In the Enlightenment, the idea was to prove that belief in God might not signify any kind of moral imperative for mankind, that the moral laws would operate in a society of atheists just as much as in one where religious patronage held sway Bayle.

He had a special sixth sense, an anticipatory sensitivity to what the parasitical intelligentsia would need in the imperialist age, what would inwardly move and disturb it, and what kind of answer would most appease it.

In its farrago of pseudo-science and wild fantasy, this doctrine has caused many Nietzsche interpreters a lot of embarrassment.

There is so much uncertainty raazon the end that men will kow-tow to any old will power that issues the orders. But with the difference, characteristic of this period, that Nietzsche now thought the evolution which he praised Voltaire for representing was the surest antidote to revolution i.

John Dewey – – Freeport, N. But these he proceeded to overcome as he developed, even if — with regard to the crucially important method of indirect apologetics — he still remained a pupil of Schopenhauer and preserved as his basic concept the irrational one of the Dionysian principle against reason, for instinct ; but not without significant modifications, as we shall see.

Here, and particularly with regard to personal conduct and morality, they perceived auguries of a possible social recovery and, in connection with it — naturally this thought was uppermost — of their own recovery.

The polemics of bourgeois science and philosophy were increasingly directed against the new pukacs, socialism. Hence he was capable on occasion of misleading those who failed to see that the Christian Heaven and the materialist view of objective reality are mythically synthesized in his concept of the Beyond. The species do not grow perfectly: The worker is faring far too well not gradually to start asking raaon questions and to ask them less modestly.

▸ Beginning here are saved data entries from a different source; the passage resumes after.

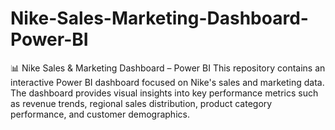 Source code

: # Nike-Sales-Marketing-Dashboard-Power-BI
📊 Nike Sales &amp; Marketing Dashboard – Power BI This repository contains an interactive Power BI dashboard focused on Nike's sales and marketing data. The dashboard provides visual insights into key performance metrics such as revenue trends, regional sales distribution, product category performance, and customer demographics.

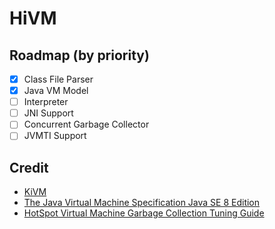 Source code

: # HiVM

## Roadmap (by priority)
- [x] Class File Parser
- [x] Java VM Model
- [ ] Interpreter
- [ ] JNI Support
- [ ] Concurrent Garbage Collector
- [ ] JVMTI Support

## Credit
* [KiVM](https://github.com/imkiva/KiVM)
* [The Java Virtual Machine Specification Java SE 8 Edition](https://docs.oracle.com/javase/specs/jvms/se8/html/)
* [HotSpot Virtual Machine Garbage Collection Tuning Guide](https://docs.oracle.com/en/java/javase/11/gctuning/preface.html#GUID-5650179B-DC2A-4F25-B2C6-F3961C93FD07)
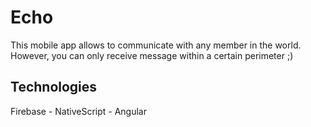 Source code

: 
# Echo
This mobile app allows to communicate with any member in the world.
However, you can only receive message within a certain perimeter ;)
## Technologies
Firebase - NativeScript - Angular
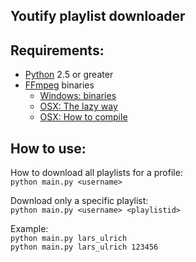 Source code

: Youtify playlist downloader
---------------------------

Requirements:
-------------
* [Python](http://python.org/download/) 2.5 or greater 
* [FFmpeg](http://ffmpeg.org/) binaries
    * [Windows: binaries](http://ffmpeg.zeranoe.com/builds/)
    * [OSX: The lazy way](http://hints.macworld.com/article.php?story=20061220082125312)
    * [OSX: How to compile](http://hunterford.me/compiling-ffmpeg-on-mac-os-x/)

How to use:
-----------
How to download all playlists for a profile:  
    `python main.py <username>`

Download only a specific playlist:  
    `python main.py <username> <playlistid>`

Example:  
    `python main.py lars_ulrich`  
    `python main.py lars_ulrich 123456`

Certainly it is no coincidence that Nietzsche lapsed into romantic fatuity in this particular area; after all, it is the main problem in his philosophizing.


Such phantoms as the dignity of man, the dignity of labour are the shabby products of a slave mentality hiding from its own nature.

It will be the empire in which Frederick the Prussian and Goethe the German are at one. Find it on Scholar. With regard therefore to the philosophy of human behaviour ethics, psychology and social philosophy always coalesce in Nietzschehe harked back to the epoch paving the way for bourgeois ascendancy, to the Renaissance, French classicism and the Enlightenment.

And he did so precisely by suggesting that they were not over-egotistic but rather lacking in egotism, and that they must — with a good conscience — become more egotistic still.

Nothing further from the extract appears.